New York may not permit this type of recovery. According to a recent New York appellate court decision of first impression, an insurer may not recover defense costs in the event that there are no covered claims, even if it has reserved the right to do so, unless the policy explicitly provides for such recovery. See American W. Home Ins. Co. v. Gjonaj Realty & Mgt. Co., 2018-03435, 2020 N.Y. App. Div. LEXIS 8286 (2d Dept., Dec. 30, 2020).
In that case, Victor Gecaj allegedly fell off a defective ladder and sued the building owner and property manager, both insureds under a liability policy issued by insurer American Western Home Insurance Company. In October 2014, Gecaj secured a $900,000 default judgment against the insureds. Thereafter, the insureds notified the insurer of Gecaj’s accident. The insurer denied coverage based on late notice. The judgment was later vacated, and the insurer agreed to defend the insureds, but reserved its right to deny coverage if it discovered that it had been prejudiced by the delay. Ultimately, the default judgment was reinstated and the insurer denied coverage again based on late notice, this time reserving the right to recover its defense costs. The insurer filed a declaratory judgment action seeking to recover its defense fees.
In its recent decision, the Second Department agreed with the insurer that there was no coverage, but disagreed that the insurer was entitled to recover defense costs, offering the following rationale.
First, the court outlined the broad duty to defend, and the corollary principal, that an insurer may have a duty to defend but no duty to indemnify. It held that allowing the insurer to recover past defense costs “effectively would make the duty to defend merely coextensive with the duty to indemnify.”

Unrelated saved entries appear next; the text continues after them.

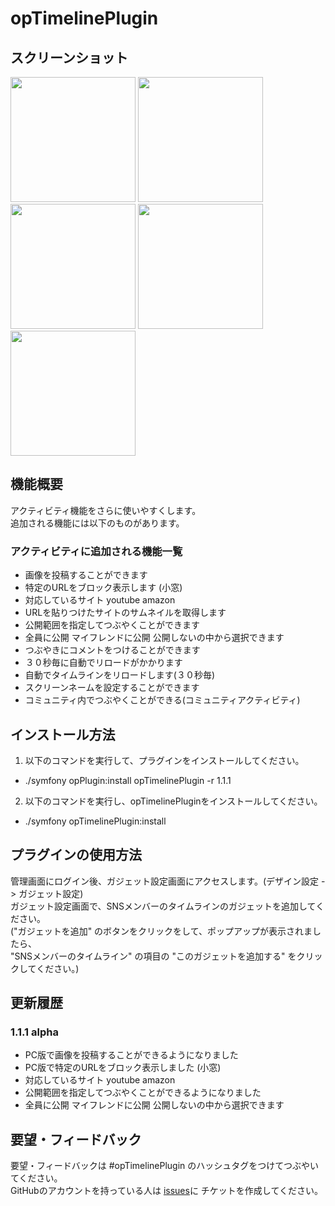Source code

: opTimelinePlugin
================

## スクリーンショット
<img src="https://raw.github.com/ichikawatatsuya/opTimelinePlugin/gh-pages/images/004.png" height="200" />
<img src="https://raw.github.com/ichikawatatsuya/opTimelinePlugin/gh-pages/images/005.png" height="200" />
<img src="https://raw.github.com/ichikawatatsuya/opTimelinePlugin/gh-pages/images/001.png" height="200" />
<img src="https://raw.github.com/ichikawatatsuya/opTimelinePlugin/gh-pages/images/002.png" height="200" />
<img src="https://raw.github.com/ichikawatatsuya/opTimelinePlugin/gh-pages/images/003.png" height="200" />


## 機能概要
アクティビティ機能をさらに使いやすくします。   
   追加される機能には以下のものがあります。

### アクティビティに追加される機能一覧
* 画像を投稿することができます
* 特定のURLをブロック表示します (小窓)
 * 対応しているサイト youtube amazon
* URLを貼りつけたサイトのサムネイルを取得します
* 公開範囲を指定してつぶやくことができます
 * 全員に公開 マイフレンドに公開 公開しないの中から選択できます
* つぶやきにコメントをつけることができます
* ３０秒毎に自動でリロードがかかります
* 自動でタイムラインをリロードします(３０秒毎)
* スクリーンネームを設定することができます
* コミュニティ内でつぶやくことができる(コミュニティアクティビティ)


## インストール方法
1. 以下のコマンドを実行して、プラグインをインストールしてください。
 * ./symfony opPlugin:install opTimelinePlugin -r 1.1.1
2. 以下のコマンドを実行し、opTimelinePluginをインストールしてください。
 * ./symfony opTimelinePlugin:install


## プラグインの使用方法
管理画面にログイン後、ガジェット設定画面にアクセスします。(デザイン設定 -> ガジェット設定)    
   ガジェット設定画面で、SNSメンバーのタイムラインのガジェットを追加してください。   
   ("ガジェットを追加" のボタンをクリックをして、ポップアップが表示されましたら、    
   "SNSメンバーのタイムライン" の項目の "このガジェットを追加する" をクリックしてください。)

## 更新履歴
### 1.1.1 alpha
* PC版で画像を投稿することができるようになりました
* PC版で特定のURLをブロック表示しました (小窓)
 * 対応しているサイト youtube amazon
* 公開範囲を指定してつぶやくことができるようになりました
 * 全員に公開 マイフレンドに公開 公開しないの中から選択できます

## 要望・フィードバック
要望・フィードバックは #opTimelinePlugin のハッシュタグをつけてつぶやいてください。    
   GitHubのアカウントを持っている人は [issues](https://github.com/kashiwasan/opTimelinePlugin/issues)に
チケットを作成してください。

Second, the court rejected previous New York state and federal cases allowing insurers to recover defense fees, finding “none of the above cases addresses the issue of whether recouping defense costs was opposed by the insured on appeal.” The court also pointed out that “some of the federal courts — interpreting New York law — appear to be shifting course on that issue,” citing Century Sur. Co. v. Vas & Sons Corp., 17-cv-5392, 2018 U.S. Dist. LEXIS 151209 (E.D.N.Y.). The court agreed with the holding of Century Sur., that it was inappropriate for an insurer to recover defense costs where the policy provided a duty to defend but had no express provision for recovery of defense costs.
Third, the court reiterated that general contract principles apply to insurance policies, including the principle that contracts must be enforced as written. Again, the policy had no provision for recovery of defense costs. Had the insurer wanted to include such a provision it could have done so.
Fourth, the court held that an insurer’s reservation of the right to recover defense costs was “unilateral [and] cannot create rights not contained in the insurance policy.” To award an insurer recovery based on such a reservation “flies in the face of basic contract principles and allows an insurer to impose a condition on its defense that was not bargained for” and “amounts to a pro tanto supersession of the policy without a separate agreement and separate consideration.”
Finally, the court held that the insurer could not pursue an unjust enrichment theory because such a quasi-contractual remedy is unavailable under New York law when there is an actual agreement governing the subject matter. In any event, unjust enrichment creates an obligation imposed by equity and fairness. But “equity and fairness weigh against allowing the insurance company to obtain reimbursement of its defense costs because an insurer benefits unfairly if it can hedge on its defense obligations by reserving its right to reimbursement while potentially controlling the defense and avoiding a bad faith claim from its insured.”
New York’s highest court has yet to weigh in on the issue. Because only the Second Department has ruled, the decision is currently binding on New York trial courts. Other Appellate Departments are not bound by the decision, but may find it persuasive.
The bottom line is that in New York, if an insurer wants to recover its defense fees when there is ultimately no duty to indemnify, it should consider including such a provision in the policy.